He heard the voice. Her voice. The same voice, every time. He could never put a face to it, though.
“There is no way that anyone will believe this!”
“Just stay close, she doesn’t know a thing. You’ll fit right in.”
The second voice, deeper, smooth and lazy like red wine on a summer night, he knew. That was Lady Urbosa, tall, dark, intimidating, and his friend. She was also the most dangerous thing he had ever crossed blades with, but that was beside the point. He desperately wanted to put a face to the second voice, but he couldn’t. It spoke with an unsure cadence at times in his memory, quivering, and other times it was more relaxed, rougher around the edges. He knew the voice was the same, but at times it felt so distant, and then at others it felt so very close.
“There’s just no way they’re going to believe he’s a girl- vai,” said the voice.

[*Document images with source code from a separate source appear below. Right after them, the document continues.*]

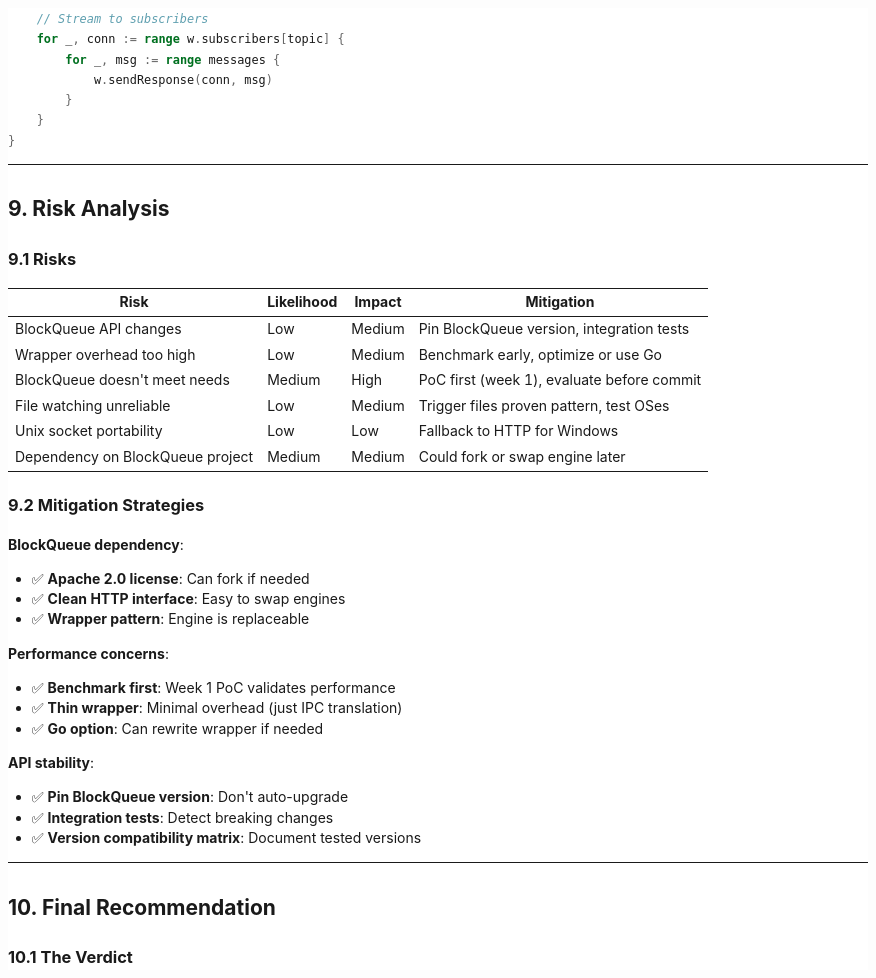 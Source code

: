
 ```go
    // Stream to subscribers
    for _, conn := range w.subscribers[topic] {
        for _, msg := range messages {
            w.sendResponse(conn, msg)
        }
    }
}
```

---

## 9. Risk Analysis

### 9.1 Risks

| Risk                             | Likelihood | Impact | Mitigation                              |
|----------------------------------|------------|--------|-----------------------------------------|
| BlockQueue API changes           | Low        | Medium | Pin BlockQueue version, integration tests |
| Wrapper overhead too high        | Low        | Medium | Benchmark early, optimize or use Go    |
| BlockQueue doesn't meet needs    | Medium     | High   | PoC first (week 1), evaluate before commit |
| File watching unreliable         | Low        | Medium | Trigger files proven pattern, test OSes |
| Unix socket portability          | Low        | Low    | Fallback to HTTP for Windows           |
| Dependency on BlockQueue project | Medium     | Medium | Could fork or swap engine later        |

### 9.2 Mitigation Strategies

**BlockQueue dependency**:
- ✅ **Apache 2.0 license**: Can fork if needed
- ✅ **Clean HTTP interface**: Easy to swap engines
- ✅ **Wrapper pattern**: Engine is replaceable

**Performance concerns**:
- ✅ **Benchmark first**: Week 1 PoC validates performance
- ✅ **Thin wrapper**: Minimal overhead (just IPC translation)
- ✅ **Go option**: Can rewrite wrapper if needed

**API stability**:
- ✅ **Pin BlockQueue version**: Don't auto-upgrade
- ✅ **Integration tests**: Detect breaking changes
- ✅ **Version compatibility matrix**: Document tested versions

---

## 10. Final Recommendation

### 10.1 The Verdict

“They will. Come now, dear, must you always dress like that? You’ll burn up. At least your knight will be comfortable.” Urbosa’s motherly tone seemed to get to the voice, and a reluctant reply left the memory fading. He re-centered himself and tried again.
“You look stupid. There is no way that anyone will believe this!”
“Just stay close, she doesn’t know a thing. You’ll fit right in.”
“There’s just no way they’re going to believe he’s a girl- vai.”
“They will. Come now, dear, must you always dress like that? You’ll burn up. At least your knight will be comfortable.”
It faded, as though only a certain point could be reached. He exhaled harshly, and felt slender arms wrap around his shoulders, hands clasping. He bowed his head and opened his eyes, watching the delicate fingers as they twisted a golden ring back and forth gently. Long blonde hair cascaded in front of his face, and he pushed some of it from tickling his ear.
“Any progress?”
Link shook his head almost imperceptibly, before shifting over to give his wife room on the bench next to him. “Sometimes, I can connect it. There’s some sort of block near the desert, though. It’s never quite the same. It feels distant– you're not the you that I know. Not until the oasis, when you were almost taken by the Yiga. That’s when it shifts.”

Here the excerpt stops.